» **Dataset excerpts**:
--- START ---
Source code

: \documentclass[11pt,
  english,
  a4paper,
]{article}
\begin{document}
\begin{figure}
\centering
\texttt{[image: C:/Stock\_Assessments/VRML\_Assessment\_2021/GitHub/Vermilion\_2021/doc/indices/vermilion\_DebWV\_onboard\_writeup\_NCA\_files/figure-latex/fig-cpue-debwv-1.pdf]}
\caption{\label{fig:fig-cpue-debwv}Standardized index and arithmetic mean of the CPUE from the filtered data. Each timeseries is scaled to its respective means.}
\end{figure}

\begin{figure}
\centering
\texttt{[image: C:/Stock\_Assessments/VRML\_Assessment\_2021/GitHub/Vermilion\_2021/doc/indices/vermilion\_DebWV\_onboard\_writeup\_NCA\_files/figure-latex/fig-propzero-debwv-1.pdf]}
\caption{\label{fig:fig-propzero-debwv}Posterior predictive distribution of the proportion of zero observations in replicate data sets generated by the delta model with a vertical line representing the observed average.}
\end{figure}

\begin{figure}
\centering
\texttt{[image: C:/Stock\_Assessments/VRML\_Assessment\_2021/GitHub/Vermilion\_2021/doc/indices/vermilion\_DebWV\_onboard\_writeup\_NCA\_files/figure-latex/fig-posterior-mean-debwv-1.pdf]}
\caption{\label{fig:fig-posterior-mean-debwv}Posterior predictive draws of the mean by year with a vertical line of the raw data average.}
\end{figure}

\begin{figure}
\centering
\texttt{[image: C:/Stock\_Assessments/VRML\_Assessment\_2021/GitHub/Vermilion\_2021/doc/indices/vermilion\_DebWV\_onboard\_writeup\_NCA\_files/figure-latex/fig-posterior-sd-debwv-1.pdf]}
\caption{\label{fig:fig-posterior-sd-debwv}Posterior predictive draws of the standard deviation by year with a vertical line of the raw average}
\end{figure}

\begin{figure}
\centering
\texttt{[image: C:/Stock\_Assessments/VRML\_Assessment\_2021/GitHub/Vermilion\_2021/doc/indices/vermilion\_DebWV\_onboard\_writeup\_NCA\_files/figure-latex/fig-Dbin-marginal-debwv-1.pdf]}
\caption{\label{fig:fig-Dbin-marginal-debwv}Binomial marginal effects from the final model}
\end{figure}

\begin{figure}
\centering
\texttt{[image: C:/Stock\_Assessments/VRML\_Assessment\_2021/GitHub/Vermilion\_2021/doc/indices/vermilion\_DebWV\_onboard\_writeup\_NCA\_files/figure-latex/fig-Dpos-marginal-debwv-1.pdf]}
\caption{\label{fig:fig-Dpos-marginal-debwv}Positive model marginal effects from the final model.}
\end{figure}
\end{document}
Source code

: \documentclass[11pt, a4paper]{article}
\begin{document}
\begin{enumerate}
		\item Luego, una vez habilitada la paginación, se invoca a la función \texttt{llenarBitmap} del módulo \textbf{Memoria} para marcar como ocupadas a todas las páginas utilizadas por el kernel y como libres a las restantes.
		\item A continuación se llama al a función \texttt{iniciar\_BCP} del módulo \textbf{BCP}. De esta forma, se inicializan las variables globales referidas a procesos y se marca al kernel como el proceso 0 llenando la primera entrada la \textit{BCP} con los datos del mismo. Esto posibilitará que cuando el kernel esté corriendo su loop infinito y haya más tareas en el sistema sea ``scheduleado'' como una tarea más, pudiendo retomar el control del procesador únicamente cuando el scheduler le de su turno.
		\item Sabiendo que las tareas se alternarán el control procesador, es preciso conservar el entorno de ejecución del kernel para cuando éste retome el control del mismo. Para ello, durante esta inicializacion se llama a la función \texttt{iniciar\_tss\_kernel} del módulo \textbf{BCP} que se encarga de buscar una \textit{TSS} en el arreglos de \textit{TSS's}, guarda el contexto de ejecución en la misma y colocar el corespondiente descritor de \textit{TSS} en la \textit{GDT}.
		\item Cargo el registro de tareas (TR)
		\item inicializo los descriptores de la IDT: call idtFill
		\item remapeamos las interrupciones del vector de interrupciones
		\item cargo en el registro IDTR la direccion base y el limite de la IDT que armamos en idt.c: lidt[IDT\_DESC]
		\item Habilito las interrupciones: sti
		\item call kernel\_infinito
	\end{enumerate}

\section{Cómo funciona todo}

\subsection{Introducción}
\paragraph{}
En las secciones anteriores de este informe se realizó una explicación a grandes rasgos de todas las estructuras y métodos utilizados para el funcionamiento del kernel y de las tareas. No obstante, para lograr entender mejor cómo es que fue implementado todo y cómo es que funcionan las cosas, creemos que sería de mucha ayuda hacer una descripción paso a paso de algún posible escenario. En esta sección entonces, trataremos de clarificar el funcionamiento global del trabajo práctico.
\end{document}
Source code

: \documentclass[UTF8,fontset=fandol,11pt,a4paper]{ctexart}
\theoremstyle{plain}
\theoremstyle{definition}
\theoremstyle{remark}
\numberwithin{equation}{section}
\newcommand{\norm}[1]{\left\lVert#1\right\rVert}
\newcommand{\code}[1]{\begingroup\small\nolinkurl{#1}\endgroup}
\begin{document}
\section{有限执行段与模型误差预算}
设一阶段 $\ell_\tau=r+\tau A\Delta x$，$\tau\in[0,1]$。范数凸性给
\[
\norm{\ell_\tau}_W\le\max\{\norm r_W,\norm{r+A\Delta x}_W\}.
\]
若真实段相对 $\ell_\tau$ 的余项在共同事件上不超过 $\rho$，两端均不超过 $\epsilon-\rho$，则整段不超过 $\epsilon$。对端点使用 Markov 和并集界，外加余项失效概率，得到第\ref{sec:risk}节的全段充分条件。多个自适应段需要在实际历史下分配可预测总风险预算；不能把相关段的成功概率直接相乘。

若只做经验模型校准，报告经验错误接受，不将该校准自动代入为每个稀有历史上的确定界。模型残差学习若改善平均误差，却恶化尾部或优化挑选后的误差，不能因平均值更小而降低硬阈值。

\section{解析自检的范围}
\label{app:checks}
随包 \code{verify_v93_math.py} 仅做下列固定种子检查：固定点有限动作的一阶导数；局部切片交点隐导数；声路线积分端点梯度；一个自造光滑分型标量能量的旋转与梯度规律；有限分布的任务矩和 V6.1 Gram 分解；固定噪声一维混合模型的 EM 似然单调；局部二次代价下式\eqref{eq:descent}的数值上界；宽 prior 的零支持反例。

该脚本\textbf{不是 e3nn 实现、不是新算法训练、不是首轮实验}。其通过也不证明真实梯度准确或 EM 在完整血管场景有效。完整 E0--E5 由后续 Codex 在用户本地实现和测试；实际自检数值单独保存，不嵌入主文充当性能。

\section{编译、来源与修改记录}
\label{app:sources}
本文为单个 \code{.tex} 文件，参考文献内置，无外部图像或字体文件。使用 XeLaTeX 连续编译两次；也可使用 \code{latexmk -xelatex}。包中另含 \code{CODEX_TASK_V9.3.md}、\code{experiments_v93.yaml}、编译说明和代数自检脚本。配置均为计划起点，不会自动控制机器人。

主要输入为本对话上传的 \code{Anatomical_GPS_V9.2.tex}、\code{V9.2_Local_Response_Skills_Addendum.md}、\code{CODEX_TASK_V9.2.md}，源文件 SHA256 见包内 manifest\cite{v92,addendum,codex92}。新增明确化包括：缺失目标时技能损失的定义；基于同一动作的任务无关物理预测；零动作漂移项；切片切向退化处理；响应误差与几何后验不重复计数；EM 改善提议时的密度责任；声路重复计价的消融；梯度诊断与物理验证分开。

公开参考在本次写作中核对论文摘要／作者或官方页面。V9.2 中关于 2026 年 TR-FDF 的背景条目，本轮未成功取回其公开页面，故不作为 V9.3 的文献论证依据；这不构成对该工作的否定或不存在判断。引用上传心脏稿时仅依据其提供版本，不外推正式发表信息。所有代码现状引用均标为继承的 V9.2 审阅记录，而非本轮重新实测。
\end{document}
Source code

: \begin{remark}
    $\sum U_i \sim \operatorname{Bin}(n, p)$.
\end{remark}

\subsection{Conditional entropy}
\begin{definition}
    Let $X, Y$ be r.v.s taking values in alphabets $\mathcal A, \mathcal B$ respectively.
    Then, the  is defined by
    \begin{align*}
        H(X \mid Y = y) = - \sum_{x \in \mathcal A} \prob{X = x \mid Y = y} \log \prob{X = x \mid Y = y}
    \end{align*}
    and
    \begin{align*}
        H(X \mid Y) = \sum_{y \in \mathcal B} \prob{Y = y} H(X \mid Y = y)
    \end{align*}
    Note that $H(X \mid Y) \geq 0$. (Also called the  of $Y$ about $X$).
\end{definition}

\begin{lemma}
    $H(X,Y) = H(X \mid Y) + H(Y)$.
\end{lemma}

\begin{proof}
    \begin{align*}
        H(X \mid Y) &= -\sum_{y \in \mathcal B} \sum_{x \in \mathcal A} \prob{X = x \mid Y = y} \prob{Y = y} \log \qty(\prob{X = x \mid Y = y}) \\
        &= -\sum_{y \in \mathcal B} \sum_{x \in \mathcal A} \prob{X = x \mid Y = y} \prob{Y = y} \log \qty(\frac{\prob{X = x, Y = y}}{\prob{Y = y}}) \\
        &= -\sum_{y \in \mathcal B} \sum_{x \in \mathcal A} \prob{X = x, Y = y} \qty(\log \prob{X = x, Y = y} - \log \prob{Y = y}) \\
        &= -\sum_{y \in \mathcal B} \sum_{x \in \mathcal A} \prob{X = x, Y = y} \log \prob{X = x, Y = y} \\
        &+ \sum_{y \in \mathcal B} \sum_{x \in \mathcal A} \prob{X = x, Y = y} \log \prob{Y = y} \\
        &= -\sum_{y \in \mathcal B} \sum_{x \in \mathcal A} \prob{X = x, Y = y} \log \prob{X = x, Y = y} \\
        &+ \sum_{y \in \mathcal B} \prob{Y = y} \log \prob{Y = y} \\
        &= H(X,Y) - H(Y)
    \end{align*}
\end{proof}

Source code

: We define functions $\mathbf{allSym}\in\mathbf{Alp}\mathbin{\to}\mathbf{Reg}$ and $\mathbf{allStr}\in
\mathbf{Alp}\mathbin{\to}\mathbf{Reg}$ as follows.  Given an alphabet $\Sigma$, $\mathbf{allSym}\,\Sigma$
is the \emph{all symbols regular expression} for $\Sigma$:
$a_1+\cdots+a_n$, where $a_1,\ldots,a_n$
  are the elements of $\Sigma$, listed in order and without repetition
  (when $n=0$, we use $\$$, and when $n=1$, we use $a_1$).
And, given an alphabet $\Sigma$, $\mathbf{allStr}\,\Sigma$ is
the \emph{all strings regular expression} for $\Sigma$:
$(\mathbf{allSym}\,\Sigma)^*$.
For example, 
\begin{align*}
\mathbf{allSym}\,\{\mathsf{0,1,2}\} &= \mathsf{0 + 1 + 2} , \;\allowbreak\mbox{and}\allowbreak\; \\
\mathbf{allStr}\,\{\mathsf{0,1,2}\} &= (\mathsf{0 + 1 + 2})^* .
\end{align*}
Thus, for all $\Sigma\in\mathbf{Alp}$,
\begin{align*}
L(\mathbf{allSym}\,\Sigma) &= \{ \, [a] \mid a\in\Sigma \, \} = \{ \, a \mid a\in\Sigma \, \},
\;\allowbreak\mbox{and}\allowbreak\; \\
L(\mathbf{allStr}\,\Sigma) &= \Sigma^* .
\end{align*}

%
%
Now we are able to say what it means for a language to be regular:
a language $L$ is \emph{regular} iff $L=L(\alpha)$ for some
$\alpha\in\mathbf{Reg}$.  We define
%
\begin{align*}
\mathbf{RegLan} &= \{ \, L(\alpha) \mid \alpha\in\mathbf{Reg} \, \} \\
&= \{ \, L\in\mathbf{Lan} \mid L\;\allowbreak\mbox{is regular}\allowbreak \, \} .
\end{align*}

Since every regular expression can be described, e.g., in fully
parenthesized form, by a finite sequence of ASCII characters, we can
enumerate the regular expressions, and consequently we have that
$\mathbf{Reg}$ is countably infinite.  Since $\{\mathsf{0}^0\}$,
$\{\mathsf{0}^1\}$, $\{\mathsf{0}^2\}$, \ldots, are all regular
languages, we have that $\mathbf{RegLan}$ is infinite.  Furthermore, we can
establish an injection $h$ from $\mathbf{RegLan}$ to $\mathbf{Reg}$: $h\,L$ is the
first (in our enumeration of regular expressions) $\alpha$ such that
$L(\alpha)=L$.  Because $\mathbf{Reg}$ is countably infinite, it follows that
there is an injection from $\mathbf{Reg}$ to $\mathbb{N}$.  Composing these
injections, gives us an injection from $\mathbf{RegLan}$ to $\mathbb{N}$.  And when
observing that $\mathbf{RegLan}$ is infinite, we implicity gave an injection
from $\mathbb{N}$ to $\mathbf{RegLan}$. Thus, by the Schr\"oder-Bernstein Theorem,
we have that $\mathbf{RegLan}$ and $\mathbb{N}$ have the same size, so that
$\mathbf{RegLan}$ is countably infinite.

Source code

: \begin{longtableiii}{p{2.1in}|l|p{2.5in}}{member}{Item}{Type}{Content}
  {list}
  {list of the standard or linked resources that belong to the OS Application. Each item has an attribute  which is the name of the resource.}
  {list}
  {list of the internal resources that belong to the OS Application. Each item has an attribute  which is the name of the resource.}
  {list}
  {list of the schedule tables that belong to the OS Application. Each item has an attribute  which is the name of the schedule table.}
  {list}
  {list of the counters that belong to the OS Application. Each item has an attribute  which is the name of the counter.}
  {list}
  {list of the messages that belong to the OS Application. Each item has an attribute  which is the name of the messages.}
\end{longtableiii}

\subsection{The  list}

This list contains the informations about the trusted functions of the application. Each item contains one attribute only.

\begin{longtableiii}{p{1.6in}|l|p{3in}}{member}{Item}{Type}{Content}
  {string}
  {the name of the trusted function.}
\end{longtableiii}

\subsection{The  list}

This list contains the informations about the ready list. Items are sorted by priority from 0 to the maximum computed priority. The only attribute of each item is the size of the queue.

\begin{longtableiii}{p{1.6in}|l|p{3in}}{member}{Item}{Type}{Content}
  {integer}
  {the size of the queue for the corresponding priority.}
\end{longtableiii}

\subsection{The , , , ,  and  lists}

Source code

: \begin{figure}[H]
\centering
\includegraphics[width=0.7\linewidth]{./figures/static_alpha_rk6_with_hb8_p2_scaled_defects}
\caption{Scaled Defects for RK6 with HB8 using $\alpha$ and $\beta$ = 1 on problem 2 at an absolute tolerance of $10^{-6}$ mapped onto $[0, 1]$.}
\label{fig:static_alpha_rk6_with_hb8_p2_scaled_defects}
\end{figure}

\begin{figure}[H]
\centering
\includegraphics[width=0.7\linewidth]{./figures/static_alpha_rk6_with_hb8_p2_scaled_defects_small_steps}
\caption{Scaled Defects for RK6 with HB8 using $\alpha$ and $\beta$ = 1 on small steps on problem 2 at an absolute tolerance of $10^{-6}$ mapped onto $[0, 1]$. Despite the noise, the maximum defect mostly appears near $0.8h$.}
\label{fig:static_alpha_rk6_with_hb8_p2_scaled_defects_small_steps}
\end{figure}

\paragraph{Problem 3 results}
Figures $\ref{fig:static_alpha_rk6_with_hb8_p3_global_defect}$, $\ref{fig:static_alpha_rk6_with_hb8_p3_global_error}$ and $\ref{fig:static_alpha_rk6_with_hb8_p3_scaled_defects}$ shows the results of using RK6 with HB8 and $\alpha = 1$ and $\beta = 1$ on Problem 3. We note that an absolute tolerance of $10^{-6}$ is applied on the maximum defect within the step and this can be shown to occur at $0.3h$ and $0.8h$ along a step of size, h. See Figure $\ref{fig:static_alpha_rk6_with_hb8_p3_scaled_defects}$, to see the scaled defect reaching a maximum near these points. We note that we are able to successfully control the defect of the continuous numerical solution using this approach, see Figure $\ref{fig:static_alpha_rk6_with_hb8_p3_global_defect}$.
--- END ---
» **TASK TO CARRY OUT**: Show, from the records above, every line that includes "expressions".

» **COMPLETED TASK**:
enumerate the regular expressions, and consequently we have that
first (in our enumeration of regular expressions) $\alpha$ such that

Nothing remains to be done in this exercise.